WHAT YOU HAVE TO DO →
Scan the records below. List lines holding "коллекцию".

STUDY MATERIAL →
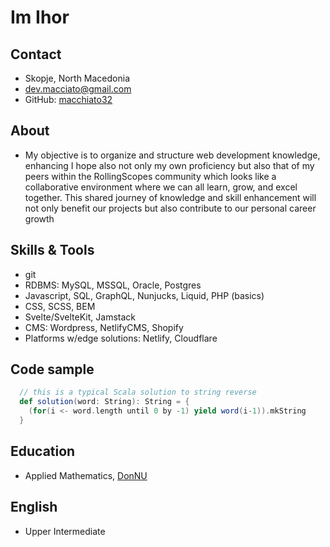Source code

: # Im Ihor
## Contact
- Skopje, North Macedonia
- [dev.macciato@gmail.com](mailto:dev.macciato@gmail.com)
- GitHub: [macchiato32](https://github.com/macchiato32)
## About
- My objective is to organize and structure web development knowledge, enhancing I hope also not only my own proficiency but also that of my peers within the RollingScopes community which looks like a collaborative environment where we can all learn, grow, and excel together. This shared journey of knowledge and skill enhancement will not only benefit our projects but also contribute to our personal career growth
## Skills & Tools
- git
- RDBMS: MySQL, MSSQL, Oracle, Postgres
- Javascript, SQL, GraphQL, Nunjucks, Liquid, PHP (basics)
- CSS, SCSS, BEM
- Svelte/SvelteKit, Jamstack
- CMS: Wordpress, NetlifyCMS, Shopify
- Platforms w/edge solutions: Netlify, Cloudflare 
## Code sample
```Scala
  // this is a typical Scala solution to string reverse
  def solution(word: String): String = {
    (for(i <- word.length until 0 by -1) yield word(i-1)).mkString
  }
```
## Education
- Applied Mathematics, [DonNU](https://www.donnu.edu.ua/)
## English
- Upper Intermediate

* * *

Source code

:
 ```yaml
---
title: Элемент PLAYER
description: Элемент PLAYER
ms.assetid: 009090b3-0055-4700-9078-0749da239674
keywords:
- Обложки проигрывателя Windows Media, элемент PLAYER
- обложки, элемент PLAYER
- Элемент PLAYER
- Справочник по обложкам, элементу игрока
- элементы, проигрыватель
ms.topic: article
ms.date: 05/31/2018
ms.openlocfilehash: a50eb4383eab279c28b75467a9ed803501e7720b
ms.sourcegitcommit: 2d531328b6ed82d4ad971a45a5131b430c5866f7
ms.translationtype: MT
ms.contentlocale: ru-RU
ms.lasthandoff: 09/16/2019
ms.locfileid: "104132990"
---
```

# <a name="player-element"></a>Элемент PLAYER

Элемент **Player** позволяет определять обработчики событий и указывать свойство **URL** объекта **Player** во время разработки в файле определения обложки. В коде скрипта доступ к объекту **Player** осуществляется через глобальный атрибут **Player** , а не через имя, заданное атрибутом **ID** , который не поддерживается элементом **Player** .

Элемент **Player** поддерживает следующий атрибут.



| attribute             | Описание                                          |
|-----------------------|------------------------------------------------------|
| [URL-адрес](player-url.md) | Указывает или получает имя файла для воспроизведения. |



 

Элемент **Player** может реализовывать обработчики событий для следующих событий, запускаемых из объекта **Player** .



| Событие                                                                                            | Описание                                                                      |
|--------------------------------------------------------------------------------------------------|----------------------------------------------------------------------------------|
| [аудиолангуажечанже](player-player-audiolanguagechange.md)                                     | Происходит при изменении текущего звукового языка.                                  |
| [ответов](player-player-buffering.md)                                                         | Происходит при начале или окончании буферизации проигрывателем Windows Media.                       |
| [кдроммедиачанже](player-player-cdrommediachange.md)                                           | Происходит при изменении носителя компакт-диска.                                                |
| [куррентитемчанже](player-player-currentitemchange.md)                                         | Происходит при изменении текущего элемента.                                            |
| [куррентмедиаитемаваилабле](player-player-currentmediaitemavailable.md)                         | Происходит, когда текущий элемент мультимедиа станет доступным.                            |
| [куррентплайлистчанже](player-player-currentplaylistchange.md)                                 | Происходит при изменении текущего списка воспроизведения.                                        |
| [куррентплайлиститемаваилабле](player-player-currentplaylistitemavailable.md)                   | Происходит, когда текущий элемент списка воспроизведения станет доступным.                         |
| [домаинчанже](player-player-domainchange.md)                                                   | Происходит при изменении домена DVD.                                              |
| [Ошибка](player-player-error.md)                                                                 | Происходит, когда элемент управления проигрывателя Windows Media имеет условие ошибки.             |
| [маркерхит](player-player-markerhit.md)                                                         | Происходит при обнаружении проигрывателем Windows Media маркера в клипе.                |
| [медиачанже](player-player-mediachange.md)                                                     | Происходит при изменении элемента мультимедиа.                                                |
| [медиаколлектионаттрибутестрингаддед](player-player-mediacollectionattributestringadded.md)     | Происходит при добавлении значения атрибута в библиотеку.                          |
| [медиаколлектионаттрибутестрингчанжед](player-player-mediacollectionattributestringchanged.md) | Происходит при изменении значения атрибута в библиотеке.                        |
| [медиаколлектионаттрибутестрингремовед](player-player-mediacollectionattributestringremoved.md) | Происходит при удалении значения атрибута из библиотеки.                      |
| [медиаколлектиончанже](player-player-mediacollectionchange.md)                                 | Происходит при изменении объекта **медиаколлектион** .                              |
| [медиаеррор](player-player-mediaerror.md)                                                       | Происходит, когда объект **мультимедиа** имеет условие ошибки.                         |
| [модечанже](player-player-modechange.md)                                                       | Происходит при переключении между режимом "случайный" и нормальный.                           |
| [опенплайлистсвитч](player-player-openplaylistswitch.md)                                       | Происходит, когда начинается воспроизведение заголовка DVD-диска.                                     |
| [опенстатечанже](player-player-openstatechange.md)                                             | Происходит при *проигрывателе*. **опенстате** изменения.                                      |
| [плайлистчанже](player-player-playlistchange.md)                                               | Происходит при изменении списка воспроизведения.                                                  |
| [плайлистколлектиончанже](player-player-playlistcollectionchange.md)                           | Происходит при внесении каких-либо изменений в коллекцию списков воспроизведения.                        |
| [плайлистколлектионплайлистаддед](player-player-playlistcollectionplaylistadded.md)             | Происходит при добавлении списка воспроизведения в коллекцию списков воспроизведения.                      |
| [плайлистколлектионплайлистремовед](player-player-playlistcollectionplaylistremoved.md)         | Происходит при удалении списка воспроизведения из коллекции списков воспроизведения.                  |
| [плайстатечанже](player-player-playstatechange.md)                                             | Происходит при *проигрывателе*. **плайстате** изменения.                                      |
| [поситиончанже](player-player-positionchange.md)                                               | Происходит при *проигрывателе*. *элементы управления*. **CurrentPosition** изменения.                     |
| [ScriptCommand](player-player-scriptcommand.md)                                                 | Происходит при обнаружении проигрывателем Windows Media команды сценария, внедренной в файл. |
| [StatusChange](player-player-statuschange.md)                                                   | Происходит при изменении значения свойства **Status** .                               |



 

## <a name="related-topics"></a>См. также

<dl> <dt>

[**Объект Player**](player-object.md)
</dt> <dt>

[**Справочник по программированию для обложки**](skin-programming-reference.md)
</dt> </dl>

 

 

* * *

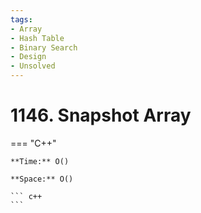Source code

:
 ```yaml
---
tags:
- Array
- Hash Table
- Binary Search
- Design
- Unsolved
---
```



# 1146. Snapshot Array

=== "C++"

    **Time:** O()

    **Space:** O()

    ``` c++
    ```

PROBLEM SOLUTION →
| [плайлистколлектиончанже](player-player-playlistcollectionchange.md)                           | Происходит при внесении каких-либо изменений в коллекцию списков воспроизведения.                        |
| [плайлистколлектионплайлистаддед](player-player-playlistcollectionplaylistadded.md)             | Происходит при добавлении списка воспроизведения в коллекцию списков воспроизведения.                      |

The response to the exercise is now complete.